Recorded data:
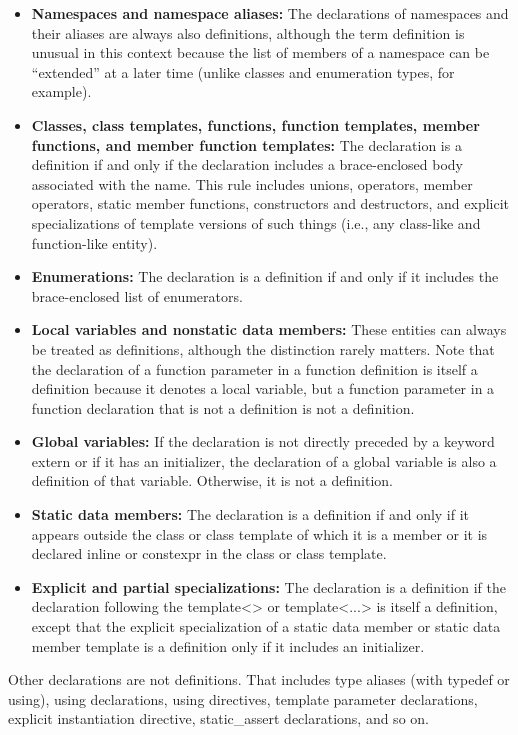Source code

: \begin{itemize}
\item 
\textbf{Namespaces and namespace aliases: }
The declarations of namespaces and their aliases are always also definitions, although the term definition is unusual in this context because the list of members of a namespace can be “extended” at a later time (unlike classes and enumeration types, for example).

\item 
\textbf{Classes, class templates, functions, function templates, member functions, and member function templates: }
The declaration is a definition if and only if the declaration includes a brace-enclosed body associated with the name. This rule includes unions, operators, member operators, static member functions, constructors and destructors, and explicit specializations of template versions of such things (i.e., any class-like and function-like entity).

\item 
\textbf{Enumerations:}
The declaration is a definition if and only if it includes the brace-enclosed list of enumerators.

\item 
\textbf{Local variables and nonstatic data members:}
These entities can always be treated as definitions, although the distinction rarely matters. Note that the declaration of a function parameter in a function definition is itself a definition because it denotes a local variable, but a function parameter in a function declaration that is not a definition is not a  definition.

\item 
\textbf{Global variables:}
If the declaration is not directly preceded by a keyword extern or if it has an initializer, the declaration of a global variable is also a definition of that variable. Otherwise, it is not a definition.

\item 
\textbf{Static data members: }
The declaration is a definition if and only if it appears outside the class or class template of which it is a member or it is declared inline or constexpr in the class or class template.

\item 
\textbf{Explicit and partial specializations:}
The declaration is a definition if the declaration following the template<> or template<...> is itself a definition, except that the explicit specialization of a static data member or static data member template is a definition only if it includes an initializer.

\end{itemize}

Other declarations are not definitions. That includes type aliases (with typedef or using), using declarations, using directives, template parameter declarations, explicit instantiation directive, static\_assert declarations, and so on.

### YOUR INSTRUCTIONS
Each line from the one with "The declaration is a definition if the" through the end of the entries above must be set down exactly, both end lines included, and no other line may appear.

### SOLUTION TO THIS TASK
The declaration is a definition if the declaration following the template<> or template<...> is itself a definition, except that the explicit specialization of a static data member or static data member template is a definition only if it includes an initializer.

\end{itemize}

Other declarations are not definitions. That includes type aliases (with typedef or using), using declarations, using directives, template parameter declarations, explicit instantiation directive, static\_assert declarations, and so on.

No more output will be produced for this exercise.